直結5速の目印、サイドストライプも鮮やかに
国産旧車のキット化においては今や他の追随を許さないといった感もあるハセガワから、またも新製品アナウンスがなされた。1/24スケール・プラモデルとして、「ニッサン サニー クーペ(B110)後期型 GX5(1972)」が、2026年12月2日頃に発売予定ということである。キット化第一報には乗り遅れた弊サイトだが(笑)、今回は完成見本写真をメインにこのニュースをお伝えしよう。
【画像12枚】ハセガワの新たな到達点「ニッサン サニー クーペ(B110)後期型 GX5(1972)」を細部まで確認!
軽快かつ流麗なクーペの最上級モデル
日産の大衆車として長く親しまれたサニーは、まさに”大衆車元年”の1966年に登場した。当初は1Lエンジン搭載の2ドア・セダンのみだったサニーだが、4ドア・セダンやクーペ、バン、トラックなどバリエーションを増やしていき、1970年1月にはフルモデルチェンジを行って2代目へ移行している。
この2代目サニーは「隣のクルマが小さく見えます」のキャッチでお馴染みの通りボディサイズを拡大、エンジンも1.2Lへとアップ。ボディは先代とほぼ同じく2ドアと4ドアのセダン、2ドア・クーペ、バンをラインナップし、トラックの2代目へのスイッチは翌年1月のことであった。当初クーペは標準のクーペとGLの2グレード構成だったが、同年4月に豪華モデルのGXをセダンとともに追加。
1971年4月にL14エンジンを搭載した上級モデルのサニー・エクセレントが登場、次いで1972年1月にはシリーズ全体のマイナーチェンジが行われ、同年8月には”豪華高性能車”のGX5が、4ドア・セダンおよびクーペに追加されている。このGX5はサーボシンクロの直結型5速トランスミッション(5速のギア比が1対1)を搭載したもので、ボディサイドのアクセントストライプからイメージされる通りのスポーティな走りが好評を博したのである。
見事なボディから細部パーツに付属品まで、言うことなし
今回ハセガワがキット化するのは、この後期型サニー・クーペのGX5である。思えば、今に至るハセガワの快進撃は、10年ほど前に行われたサニー・トラックのキット化から始まったわけで、当時このキットからクーペへの改造を夢想しては、現実に引き戻されていた方も少なくないだろう。それが今や、そのような無理をせずとも見事なクーペが作れるというのだから、夢のようである。一部は部品を共用しているのかと思いきや、完全新金型というのだから恐れ入る。

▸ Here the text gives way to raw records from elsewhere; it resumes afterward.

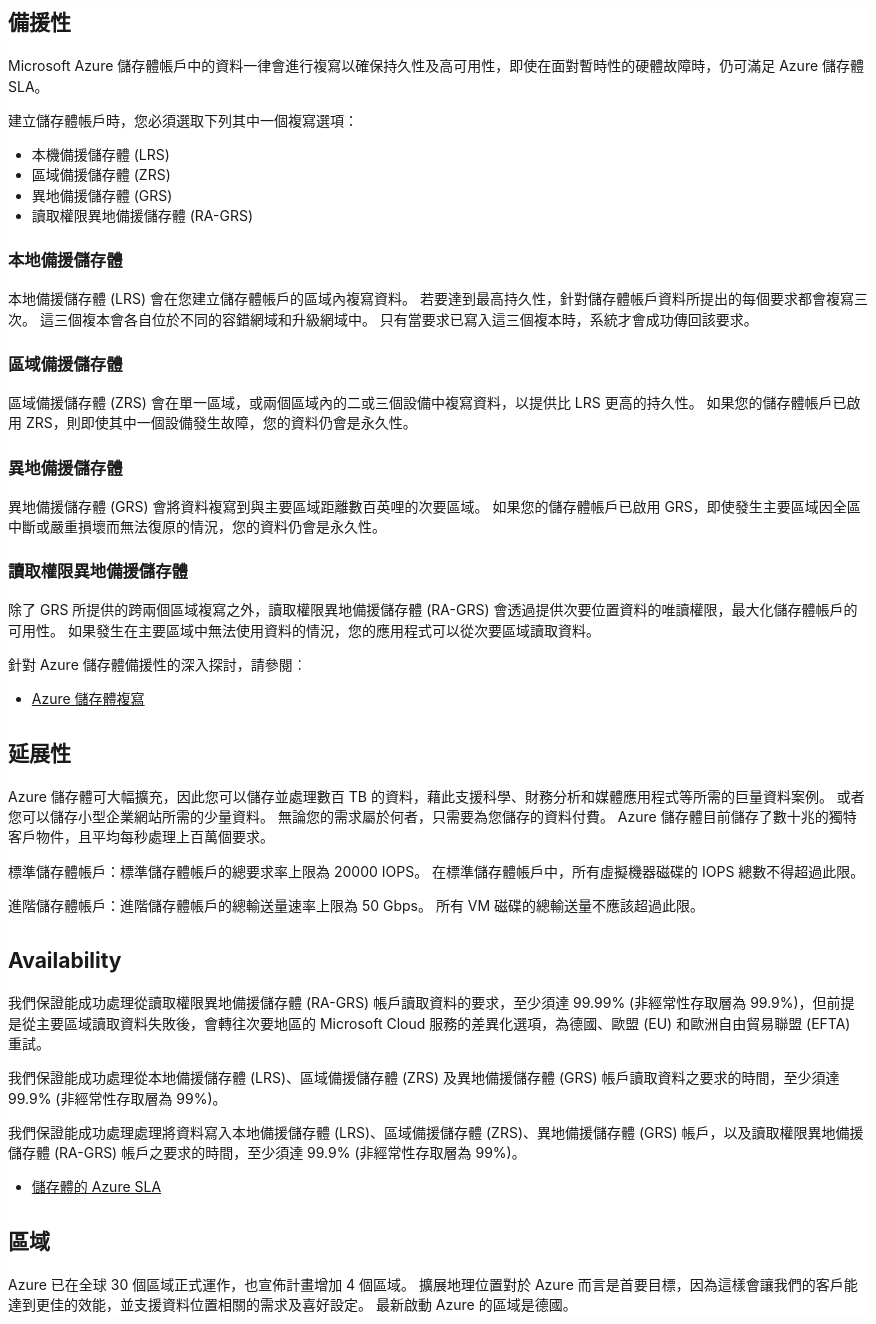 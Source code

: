 ## <a name="redundancy"></a>備援性
Microsoft Azure 儲存體帳戶中的資料一律會進行複寫以確保持久性及高可用性，即使在面對暫時性的硬體故障時，仍可滿足 Azure 儲存體 SLA。

建立儲存體帳戶時，您必須選取下列其中一個複寫選項：

* 本機備援儲存體 (LRS)
* 區域備援儲存體 (ZRS)
* 異地備援儲存體 (GRS)
* 讀取權限異地備援儲存體 (RA-GRS)

### <a name="locally-redundant-storage"></a>本地備援儲存體
本地備援儲存體 (LRS) 會在您建立儲存體帳戶的區域內複寫資料。 若要達到最高持久性，針對儲存體帳戶資料所提出的每個要求都會複寫三次。 這三個複本會各自位於不同的容錯網域和升級網域中。  只有當要求已寫入這三個複本時，系統才會成功傳回該要求。

### <a name="zone-redundant-storage"></a>區域備援儲存體
區域備援儲存體 (ZRS) 會在單一區域，或兩個區域內的二或三個設備中複寫資料，以提供比 LRS 更高的持久性。 如果您的儲存體帳戶已啟用 ZRS，則即使其中一個設備發生故障，您的資料仍會是永久性。

### <a name="geo-redundant-storage"></a>異地備援儲存體
異地備援儲存體 (GRS) 會將資料複寫到與主要區域距離數百英哩的次要區域。 如果您的儲存體帳戶已啟用 GRS，即使發生主要區域因全區中斷或嚴重損壞而無法復原的情況，您的資料仍會是永久性。

### <a name="read-access-geo-redundant-storage"></a>讀取權限異地備援儲存體
除了 GRS 所提供的跨兩個區域複寫之外，讀取權限異地備援儲存體 (RA-GRS) 會透過提供次要位置資料的唯讀權限，最大化儲存體帳戶的可用性。 如果發生在主要區域中無法使用資料的情況，您的應用程式可以從次要區域讀取資料。

針對 Azure 儲存體備援性的深入探討，請參閱︰

* [Azure 儲存體複寫](../../storage/storage-redundancy.md)

## <a name="scalability"></a>延展性
Azure 儲存體可大幅擴充，因此您可以儲存並處理數百 TB 的資料，藉此支援科學、財務分析和媒體應用程式等所需的巨量資料案例。 或者您可以儲存小型企業網站所需的少量資料。 無論您的需求屬於何者，只需要為您儲存的資料付費。 Azure 儲存體目前儲存了數十兆的獨特客戶物件，且平均每秒處理上百萬個要求。

標準儲存體帳戶：標準儲存體帳戶的總要求率上限為 20000 IOPS。 在標準儲存體帳戶中，所有虛擬機器磁碟的 IOPS 總數不得超過此限。

進階儲存體帳戶：進階儲存體帳戶的總輸送量速率上限為 50 Gbps。 所有 VM 磁碟的總輸送量不應該超過此限。

## <a name="availability"></a>Availability
我們保證能成功處理從讀取權限異地備援儲存體 (RA-GRS) 帳戶讀取資料的要求，至少須達 99.99% (非經常性存取層為 99.9%)，但前提是從主要區域讀取資料失敗後，會轉往次要地區的 Microsoft Cloud 服務的差異化選項，為德國、歐盟 (EU) 和歐洲自由貿易聯盟 (EFTA) 重試。

我們保證能成功處理從本地備援儲存體 (LRS)、區域備援儲存體 (ZRS) 及異地備援儲存體 (GRS) 帳戶讀取資料之要求的時間，至少須達 99.9% (非經常性存取層為 99%)。

我們保證能成功處理處理將資料寫入本地備援儲存體 (LRS)、區域備援儲存體 (ZRS)、異地備援儲存體 (GRS) 帳戶，以及讀取權限異地備援儲存體 (RA-GRS) 帳戶之要求的時間，至少須達 99.9% (非經常性存取層為 99%)。

* [儲存體的 Azure SLA](https://azure.microsoft.com/support/legal/sla/storage/v1_1/)

## <a name="regions"></a>區域
Azure 已在全球 30 個區域正式運作，也宣佈計畫增加 4 個區域。 擴展地理位置對於 Azure 而言是首要目標，因為這樣會讓我們的客戶能達到更佳的效能，並支援資料位置相關的需求及喜好設定。  最新啟動 Azure 的區域是德國。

ここでご覧いただいているのはすでに述べた通り試作品を塗装・組み立てした完成見本だが、まさに実車そのものと言えるプロポーションやディテールなど、その凄さがよくわかることだろう。特に、なだらかに下降するCピラーがウェストラインとぶつかって角度を変えるあたりの色気は鳥肌ものだ。サニー・トラックとは特に後半が異なるシャシー、親しみやすくも豪華でスポーティなインテリアなども注目したいポイントである。
ボディはホワイト成型となり、前後バンパーやライト鏡面、純正の12インチ・ホイール(カバー)などはメッキパーツ。オプションのリアスポイラーや窓の塗り分け用マスクシールも付属し、車高はノーマルとローダウンを作り分けられる。価格は3,630円(税込)、発売時期は2026年12月2日頃の予定だ。